This invention relates to a center assembly including an oil reservoir for machine tools.
The term "machine tool" as used herein and in the appended claims includes all machine tools, such as lathes and cylindrical grinders, which are equipped with a tailstock.
When work is machined on a machine tool, the work is supported by a chuck at one end and by a center at the other end, with the front end of the center fitted in a center hole in the work. The work thus supported is driven. Accordingly, friction occurs between the front end of the center and the inner surface defining the center hole of the work, possibly causing damage to the tip of the center with the resulting heat. For this reason, it is impossible to rotate the work at a high speed when the work is supported by a usual dead center.
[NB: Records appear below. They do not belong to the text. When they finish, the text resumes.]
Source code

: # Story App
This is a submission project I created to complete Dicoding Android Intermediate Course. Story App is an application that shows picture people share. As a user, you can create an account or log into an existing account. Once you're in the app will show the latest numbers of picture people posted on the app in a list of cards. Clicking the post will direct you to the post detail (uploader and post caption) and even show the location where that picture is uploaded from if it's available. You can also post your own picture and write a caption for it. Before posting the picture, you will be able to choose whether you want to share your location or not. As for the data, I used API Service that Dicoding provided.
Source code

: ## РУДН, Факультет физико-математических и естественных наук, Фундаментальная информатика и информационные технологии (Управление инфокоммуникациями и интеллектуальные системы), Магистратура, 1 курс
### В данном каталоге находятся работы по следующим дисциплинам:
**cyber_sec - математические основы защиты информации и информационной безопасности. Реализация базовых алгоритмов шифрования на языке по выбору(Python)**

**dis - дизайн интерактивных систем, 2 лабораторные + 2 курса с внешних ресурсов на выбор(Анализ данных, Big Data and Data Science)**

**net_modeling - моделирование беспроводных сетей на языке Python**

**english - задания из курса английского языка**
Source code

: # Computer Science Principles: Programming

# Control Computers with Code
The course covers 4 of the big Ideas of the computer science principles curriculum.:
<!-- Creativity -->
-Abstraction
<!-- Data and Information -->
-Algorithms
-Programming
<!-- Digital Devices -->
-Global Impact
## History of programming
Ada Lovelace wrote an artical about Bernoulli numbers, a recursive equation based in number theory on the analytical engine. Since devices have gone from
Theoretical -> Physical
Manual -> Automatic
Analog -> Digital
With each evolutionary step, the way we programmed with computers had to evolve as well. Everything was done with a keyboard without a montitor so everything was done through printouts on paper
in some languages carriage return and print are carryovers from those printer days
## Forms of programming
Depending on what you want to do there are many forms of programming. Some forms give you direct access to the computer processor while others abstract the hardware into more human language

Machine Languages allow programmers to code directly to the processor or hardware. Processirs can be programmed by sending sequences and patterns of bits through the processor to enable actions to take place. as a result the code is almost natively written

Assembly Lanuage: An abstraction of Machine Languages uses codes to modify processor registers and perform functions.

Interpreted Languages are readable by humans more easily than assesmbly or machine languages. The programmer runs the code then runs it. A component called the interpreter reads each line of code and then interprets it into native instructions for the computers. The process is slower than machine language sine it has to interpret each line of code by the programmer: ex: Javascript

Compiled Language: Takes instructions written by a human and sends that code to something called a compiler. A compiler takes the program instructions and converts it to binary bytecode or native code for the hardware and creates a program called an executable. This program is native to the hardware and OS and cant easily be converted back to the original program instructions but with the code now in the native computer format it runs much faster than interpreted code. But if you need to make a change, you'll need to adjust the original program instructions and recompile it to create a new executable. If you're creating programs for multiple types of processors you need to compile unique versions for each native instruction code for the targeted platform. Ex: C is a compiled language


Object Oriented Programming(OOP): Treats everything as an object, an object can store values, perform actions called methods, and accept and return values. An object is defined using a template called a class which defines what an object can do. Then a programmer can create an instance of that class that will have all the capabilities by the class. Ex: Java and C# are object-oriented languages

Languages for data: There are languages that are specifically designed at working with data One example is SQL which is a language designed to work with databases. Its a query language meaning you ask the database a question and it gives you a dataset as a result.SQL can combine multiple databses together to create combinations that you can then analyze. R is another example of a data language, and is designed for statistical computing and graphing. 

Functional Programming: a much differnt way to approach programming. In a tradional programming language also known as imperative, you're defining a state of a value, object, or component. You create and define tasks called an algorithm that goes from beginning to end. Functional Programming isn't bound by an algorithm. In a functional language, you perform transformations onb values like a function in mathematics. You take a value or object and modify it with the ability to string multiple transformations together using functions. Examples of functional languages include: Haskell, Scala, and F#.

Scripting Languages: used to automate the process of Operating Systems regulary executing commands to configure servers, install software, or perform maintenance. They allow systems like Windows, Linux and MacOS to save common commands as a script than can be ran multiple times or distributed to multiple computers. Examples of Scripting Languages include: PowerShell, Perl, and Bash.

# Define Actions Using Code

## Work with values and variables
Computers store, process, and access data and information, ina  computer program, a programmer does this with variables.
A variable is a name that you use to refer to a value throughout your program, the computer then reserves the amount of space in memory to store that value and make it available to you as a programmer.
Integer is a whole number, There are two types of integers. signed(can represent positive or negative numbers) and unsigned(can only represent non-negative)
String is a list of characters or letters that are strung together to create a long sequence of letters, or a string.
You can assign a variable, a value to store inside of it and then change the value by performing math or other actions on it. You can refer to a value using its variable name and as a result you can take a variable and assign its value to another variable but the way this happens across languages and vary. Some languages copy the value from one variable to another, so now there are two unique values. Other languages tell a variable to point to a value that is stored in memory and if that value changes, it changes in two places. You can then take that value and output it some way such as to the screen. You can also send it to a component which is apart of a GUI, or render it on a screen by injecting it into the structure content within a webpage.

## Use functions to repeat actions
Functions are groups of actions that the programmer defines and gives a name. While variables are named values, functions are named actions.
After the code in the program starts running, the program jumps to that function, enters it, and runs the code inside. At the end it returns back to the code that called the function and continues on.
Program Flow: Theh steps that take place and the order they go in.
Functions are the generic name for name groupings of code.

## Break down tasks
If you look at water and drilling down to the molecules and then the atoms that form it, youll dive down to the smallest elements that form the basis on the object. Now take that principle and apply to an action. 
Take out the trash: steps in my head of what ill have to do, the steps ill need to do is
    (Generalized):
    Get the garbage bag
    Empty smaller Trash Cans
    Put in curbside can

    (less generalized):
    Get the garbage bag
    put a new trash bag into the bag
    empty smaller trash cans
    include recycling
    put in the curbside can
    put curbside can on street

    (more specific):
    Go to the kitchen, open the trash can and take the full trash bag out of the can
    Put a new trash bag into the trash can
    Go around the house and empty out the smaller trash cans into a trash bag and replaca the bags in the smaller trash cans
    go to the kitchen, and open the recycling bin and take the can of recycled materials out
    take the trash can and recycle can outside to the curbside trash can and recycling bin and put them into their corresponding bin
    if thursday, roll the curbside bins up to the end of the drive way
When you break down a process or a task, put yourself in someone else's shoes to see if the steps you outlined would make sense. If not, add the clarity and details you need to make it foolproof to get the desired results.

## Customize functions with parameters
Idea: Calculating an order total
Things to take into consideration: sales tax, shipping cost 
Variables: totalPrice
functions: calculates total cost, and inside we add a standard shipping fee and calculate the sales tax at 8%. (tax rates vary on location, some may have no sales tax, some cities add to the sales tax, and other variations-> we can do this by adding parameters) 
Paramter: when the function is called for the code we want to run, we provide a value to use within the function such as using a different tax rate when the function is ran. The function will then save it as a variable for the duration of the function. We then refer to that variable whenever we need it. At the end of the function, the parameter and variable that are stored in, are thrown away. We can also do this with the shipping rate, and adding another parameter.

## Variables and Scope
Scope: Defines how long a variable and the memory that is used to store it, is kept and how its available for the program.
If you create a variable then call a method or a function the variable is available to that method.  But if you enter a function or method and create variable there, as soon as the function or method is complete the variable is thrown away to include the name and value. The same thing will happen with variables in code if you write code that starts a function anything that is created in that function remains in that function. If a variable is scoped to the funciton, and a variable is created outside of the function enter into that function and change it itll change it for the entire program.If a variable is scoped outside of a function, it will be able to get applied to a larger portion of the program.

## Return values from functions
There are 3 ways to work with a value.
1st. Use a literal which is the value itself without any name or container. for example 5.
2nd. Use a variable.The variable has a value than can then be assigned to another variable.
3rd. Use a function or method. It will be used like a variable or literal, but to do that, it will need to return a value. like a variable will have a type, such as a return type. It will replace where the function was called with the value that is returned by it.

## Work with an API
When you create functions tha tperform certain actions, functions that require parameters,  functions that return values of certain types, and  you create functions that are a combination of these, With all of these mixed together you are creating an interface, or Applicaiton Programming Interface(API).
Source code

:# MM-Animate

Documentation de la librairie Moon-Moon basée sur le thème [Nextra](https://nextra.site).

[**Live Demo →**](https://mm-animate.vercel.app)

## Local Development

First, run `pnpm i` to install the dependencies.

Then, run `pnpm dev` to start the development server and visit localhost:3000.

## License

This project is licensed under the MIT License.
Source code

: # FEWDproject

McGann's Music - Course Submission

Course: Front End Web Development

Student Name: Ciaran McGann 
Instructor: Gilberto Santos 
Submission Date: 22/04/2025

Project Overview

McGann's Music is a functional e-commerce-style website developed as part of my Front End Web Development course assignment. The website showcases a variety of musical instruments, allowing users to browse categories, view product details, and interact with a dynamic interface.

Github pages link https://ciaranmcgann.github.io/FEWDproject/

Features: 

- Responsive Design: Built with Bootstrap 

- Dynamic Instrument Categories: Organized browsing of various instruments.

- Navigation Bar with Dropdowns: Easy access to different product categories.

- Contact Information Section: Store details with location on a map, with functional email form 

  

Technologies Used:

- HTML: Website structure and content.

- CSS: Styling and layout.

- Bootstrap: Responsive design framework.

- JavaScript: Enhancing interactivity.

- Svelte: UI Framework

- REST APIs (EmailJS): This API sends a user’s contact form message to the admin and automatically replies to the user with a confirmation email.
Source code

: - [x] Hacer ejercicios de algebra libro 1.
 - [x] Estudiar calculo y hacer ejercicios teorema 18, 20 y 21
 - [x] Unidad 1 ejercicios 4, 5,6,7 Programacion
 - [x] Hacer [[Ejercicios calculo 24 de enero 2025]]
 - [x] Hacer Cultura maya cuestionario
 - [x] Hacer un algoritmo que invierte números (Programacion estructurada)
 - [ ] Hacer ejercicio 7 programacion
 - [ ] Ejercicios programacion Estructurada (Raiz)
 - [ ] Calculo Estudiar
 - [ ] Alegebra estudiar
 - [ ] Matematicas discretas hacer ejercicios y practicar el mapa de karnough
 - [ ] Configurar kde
This drawback may be overcome by a center in which the front end alone is made of cemented carbide alloy or by a so-called live center comprising a body portion and a front end portion mounted on the body portion by a bearing and rotatable with the work. With the former center, however, frication still takes place between the cemented carbide front end and the inner surface defining the center hole of the work, consequently limiting the speed of rotation of the work. Although the latter involves no friction between the front end portion and the work and is therefore free of the damage to be otherwise caused by frictional heat because the front end portion is rotatable with the work, the rotatable front end portion tends to deflect due to the high-speed rotation of the work, reducing the dimensional accuracy of the work obtained. Furthermore, the center is complex to make.